Search the data for lines holding the word "github". State how many there are, and nothing else.

Available data:
- - -

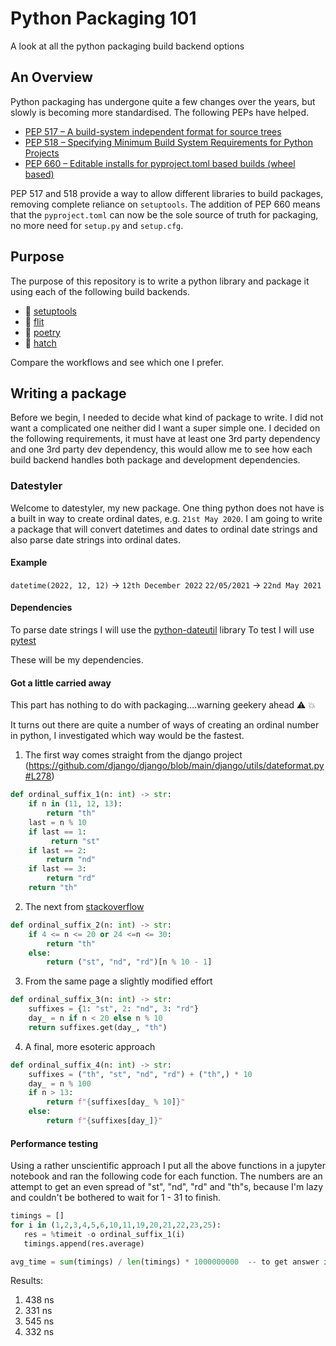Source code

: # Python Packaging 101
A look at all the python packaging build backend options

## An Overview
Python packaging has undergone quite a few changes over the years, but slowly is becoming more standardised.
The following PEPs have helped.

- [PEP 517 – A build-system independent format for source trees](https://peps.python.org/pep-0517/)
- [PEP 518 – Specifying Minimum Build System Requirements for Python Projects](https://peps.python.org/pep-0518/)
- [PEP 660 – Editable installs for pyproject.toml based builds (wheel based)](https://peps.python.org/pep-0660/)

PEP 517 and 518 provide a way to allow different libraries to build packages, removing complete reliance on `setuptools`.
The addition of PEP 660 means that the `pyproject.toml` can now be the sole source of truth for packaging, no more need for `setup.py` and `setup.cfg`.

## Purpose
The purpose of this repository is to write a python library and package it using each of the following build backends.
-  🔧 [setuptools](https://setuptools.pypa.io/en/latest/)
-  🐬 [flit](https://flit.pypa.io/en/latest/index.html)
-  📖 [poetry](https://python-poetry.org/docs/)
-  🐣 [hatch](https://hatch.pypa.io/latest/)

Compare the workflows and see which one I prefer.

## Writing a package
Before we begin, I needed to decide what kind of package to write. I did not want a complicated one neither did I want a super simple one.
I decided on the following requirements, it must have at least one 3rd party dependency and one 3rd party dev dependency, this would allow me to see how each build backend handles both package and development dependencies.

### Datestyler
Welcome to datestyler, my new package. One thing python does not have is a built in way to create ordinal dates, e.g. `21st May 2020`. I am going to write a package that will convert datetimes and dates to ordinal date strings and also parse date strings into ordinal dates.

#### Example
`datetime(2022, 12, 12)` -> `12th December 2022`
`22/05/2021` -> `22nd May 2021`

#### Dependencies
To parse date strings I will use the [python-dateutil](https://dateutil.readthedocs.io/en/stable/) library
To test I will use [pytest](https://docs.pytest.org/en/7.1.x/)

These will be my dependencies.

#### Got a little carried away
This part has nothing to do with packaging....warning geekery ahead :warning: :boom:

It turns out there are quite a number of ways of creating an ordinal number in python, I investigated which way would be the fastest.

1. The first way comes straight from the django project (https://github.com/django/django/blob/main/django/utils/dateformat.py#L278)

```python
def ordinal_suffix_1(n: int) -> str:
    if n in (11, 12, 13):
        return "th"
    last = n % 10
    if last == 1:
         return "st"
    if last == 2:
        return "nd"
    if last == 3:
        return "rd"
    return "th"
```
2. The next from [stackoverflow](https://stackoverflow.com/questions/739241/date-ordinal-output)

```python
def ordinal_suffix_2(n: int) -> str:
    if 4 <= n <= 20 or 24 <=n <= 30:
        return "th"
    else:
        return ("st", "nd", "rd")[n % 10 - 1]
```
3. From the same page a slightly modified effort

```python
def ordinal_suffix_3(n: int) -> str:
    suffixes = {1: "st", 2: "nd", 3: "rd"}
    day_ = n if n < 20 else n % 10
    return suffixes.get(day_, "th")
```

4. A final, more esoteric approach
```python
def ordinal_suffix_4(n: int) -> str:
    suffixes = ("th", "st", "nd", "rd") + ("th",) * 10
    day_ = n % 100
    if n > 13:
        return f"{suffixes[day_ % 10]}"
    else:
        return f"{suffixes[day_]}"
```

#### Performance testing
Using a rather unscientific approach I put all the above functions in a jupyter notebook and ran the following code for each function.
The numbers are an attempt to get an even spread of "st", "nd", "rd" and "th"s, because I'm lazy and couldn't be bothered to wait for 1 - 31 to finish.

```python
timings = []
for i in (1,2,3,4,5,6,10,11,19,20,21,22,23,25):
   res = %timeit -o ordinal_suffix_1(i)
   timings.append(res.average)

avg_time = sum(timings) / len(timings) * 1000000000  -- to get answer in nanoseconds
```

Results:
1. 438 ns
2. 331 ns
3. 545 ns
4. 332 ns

- - -

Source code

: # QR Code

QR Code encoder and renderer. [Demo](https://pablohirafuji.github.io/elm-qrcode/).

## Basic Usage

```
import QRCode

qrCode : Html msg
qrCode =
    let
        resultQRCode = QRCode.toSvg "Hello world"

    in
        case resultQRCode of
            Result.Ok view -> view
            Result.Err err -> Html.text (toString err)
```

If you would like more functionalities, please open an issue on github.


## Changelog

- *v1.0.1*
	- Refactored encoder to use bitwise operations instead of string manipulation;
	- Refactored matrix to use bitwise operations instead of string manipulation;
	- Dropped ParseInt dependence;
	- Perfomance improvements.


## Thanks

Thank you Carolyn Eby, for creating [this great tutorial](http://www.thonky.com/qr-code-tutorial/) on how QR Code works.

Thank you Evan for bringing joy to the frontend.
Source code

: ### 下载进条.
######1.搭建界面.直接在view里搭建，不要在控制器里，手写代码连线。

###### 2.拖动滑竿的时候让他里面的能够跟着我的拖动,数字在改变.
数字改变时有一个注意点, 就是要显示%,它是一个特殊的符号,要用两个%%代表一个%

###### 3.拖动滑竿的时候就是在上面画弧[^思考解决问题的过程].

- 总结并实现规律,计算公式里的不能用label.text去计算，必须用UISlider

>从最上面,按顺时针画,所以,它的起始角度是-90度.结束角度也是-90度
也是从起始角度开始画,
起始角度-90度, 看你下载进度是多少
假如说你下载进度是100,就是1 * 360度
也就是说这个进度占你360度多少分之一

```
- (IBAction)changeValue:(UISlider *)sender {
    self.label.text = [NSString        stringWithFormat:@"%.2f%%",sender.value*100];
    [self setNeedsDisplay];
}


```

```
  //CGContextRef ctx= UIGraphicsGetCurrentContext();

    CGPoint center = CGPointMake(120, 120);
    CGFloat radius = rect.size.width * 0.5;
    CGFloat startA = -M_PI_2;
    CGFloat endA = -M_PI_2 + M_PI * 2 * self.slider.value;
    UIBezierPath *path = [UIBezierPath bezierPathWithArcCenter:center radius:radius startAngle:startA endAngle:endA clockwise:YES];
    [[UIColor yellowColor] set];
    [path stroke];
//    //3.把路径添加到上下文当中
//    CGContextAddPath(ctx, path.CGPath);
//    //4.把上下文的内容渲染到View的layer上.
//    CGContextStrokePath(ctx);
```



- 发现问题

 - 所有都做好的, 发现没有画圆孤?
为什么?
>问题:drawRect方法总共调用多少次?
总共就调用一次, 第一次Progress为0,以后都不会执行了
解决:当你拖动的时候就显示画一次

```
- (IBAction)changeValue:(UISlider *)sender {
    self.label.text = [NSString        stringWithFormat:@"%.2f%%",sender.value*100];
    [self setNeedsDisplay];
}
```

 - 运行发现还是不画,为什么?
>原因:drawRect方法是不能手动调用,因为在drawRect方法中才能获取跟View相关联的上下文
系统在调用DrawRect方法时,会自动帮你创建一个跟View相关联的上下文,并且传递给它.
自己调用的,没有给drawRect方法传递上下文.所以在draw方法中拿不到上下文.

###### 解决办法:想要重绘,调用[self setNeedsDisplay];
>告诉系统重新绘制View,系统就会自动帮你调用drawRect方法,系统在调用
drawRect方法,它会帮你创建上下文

- - -

Answer to the problem: 3